プロフィールでは運動部の高校生を自称してはいたものの、ログイン時間から恐らく一部のフレンドにはリアルを心配されていただろう。そういう話はした事ないし、あっても漏らさないけど。………自意識過剰かな?
「………まあ、いっか。もう、終わった事だしね」
自然と下がっていた視線を上げ、いつもディスプレイに向かってそうしていたように、ウインドウに触る。
ウインドウは粒子になって消え、入れ替わるように新しいウインドウが表示される。
『基準年齢を超えていないため、『転生』を利用できます』
「基準年齢?……それに、転生?」
詳しい説明を求めてウインドウに触れる。
『『転生』は、魂に設定された寿命の使用率が基準値に満たない場合に、その残りを使用して第二の生を送ることができるものです』
「……要するに、小さい内に死んで寿命が余ってるからもう一回生きれる、と。………もうちょっと、詳しい話が欲しいな」
『『転生』を利用すると、第一生の記憶を保持したまま第二の生を開始することができます』
『『転生』を利用しない場合は記憶や寿命等のリフレッシュを行い、新たな生を送ります』
そして、その上に被さるように表示されたもう一枚のウインドウ。
『『転生』を利用しますか?はい/いいえ』
「…選択肢………まあ、折角のチャンス、利用させてもらおうかな」
指は、躊躇いなく『はい』を押して───
『『転生』を稼働します』
一瞬、視界が光る。反射的に目を閉じて、開いた時には新しいウインドウが表示されていた。
大小いくつか、それぞれに文章がある。
『出身を選択王族/貴族/平民/貧民/放浪者ー詳細を表示ー』
『氏名を入力───』
『外見を設定───』
『───』
『───』
「………ゲームのアバター作る時のみたい。……普通こういうのって、神様っぽい人が出てきてするもんだと思ってたんだけど」
『呼んだかね?』
「!?」
バッと後ろを振り返ると、古代ギリシャ人の着ている様な白い服につるぺかの頭、白いたっぷりの髭。優しそうな笑みを浮かべている。一般的なよくある「神様」の姿そのもの。

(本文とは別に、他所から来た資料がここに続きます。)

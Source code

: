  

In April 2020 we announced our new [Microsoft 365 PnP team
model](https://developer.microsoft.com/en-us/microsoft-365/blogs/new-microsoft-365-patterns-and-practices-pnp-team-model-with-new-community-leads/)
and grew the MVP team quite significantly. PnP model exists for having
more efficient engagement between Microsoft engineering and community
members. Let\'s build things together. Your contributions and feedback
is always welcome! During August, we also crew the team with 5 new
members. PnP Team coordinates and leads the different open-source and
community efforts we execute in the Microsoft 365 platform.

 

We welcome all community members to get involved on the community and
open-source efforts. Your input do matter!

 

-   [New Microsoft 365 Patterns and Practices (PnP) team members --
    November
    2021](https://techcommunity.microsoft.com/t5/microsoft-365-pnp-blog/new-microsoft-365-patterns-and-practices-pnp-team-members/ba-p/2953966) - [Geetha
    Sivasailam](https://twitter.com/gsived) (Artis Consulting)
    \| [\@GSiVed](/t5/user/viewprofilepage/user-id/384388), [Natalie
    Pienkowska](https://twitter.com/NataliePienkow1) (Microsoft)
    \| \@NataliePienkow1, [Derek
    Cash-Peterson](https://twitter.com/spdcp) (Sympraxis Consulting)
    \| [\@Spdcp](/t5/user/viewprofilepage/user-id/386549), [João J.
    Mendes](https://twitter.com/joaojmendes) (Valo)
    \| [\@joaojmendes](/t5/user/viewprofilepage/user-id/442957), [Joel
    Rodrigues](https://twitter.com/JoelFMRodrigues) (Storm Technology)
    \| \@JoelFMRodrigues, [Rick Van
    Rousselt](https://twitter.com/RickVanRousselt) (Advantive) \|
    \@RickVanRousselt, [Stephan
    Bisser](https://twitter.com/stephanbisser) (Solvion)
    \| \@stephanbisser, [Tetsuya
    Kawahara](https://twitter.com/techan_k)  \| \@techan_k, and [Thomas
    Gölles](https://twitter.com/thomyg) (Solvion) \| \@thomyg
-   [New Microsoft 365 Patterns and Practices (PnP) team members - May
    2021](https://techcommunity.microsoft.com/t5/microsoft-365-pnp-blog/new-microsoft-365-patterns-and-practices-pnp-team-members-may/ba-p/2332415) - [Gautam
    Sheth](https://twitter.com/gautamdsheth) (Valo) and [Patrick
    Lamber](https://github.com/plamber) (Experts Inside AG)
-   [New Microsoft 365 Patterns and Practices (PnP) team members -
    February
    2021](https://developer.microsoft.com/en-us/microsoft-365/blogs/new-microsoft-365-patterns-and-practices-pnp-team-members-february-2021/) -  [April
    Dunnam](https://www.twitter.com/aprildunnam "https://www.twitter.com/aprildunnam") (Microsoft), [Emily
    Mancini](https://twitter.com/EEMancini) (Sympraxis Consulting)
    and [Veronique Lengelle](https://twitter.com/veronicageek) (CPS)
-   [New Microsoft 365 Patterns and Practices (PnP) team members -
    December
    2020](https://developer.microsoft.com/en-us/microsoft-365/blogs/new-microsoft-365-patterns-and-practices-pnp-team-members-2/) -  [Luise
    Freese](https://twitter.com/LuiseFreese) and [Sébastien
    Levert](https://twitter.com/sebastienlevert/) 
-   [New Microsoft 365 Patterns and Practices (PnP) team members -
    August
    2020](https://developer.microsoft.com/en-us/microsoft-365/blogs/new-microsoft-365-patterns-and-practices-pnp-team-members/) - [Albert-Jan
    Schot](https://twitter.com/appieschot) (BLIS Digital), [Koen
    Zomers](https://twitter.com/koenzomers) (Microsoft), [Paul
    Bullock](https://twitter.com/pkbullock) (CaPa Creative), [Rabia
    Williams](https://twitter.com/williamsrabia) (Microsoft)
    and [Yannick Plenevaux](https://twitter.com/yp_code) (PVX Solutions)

『ここでの姿は各々が一番慣れている姿になるのだが、今回はお主がこの姿を思い浮かべたから、こうなった』
「へぇ………それで、何をすればいいの?あの……あ、ウインドウ残ってる………」
『第二の生の外見や出身を決める。出身からだの』
「……わかった」
『その前に聞いておく。未練は無いかね?』
その言葉に、思わず笑みを浮かべてしまう。
「無いよ。………もう」
「………これでいいや」
『最終確認じゃ。本当にそれでいいな?』
「………うん」
『ではな、第二の生、よく生かすのだぞ』
足元から黒い穴が開く。
目線と同じくらいの高さにある神様のつるぺか頭(なぜかそこだけしっかりとした光沢がある)をぼんやりと見ていたため穴の出現にほとんど気づかなかった。
視界の下に黒い空間が映り込むのと同時に、浮遊感。上を見上げると白い穴から神様がこっちを覗いていた。
周りはさっきの空間の黒ver。のっぺりとしている。
圧迫感のない落下。あそことこちらを繋ぐ白い穴が小さくなる。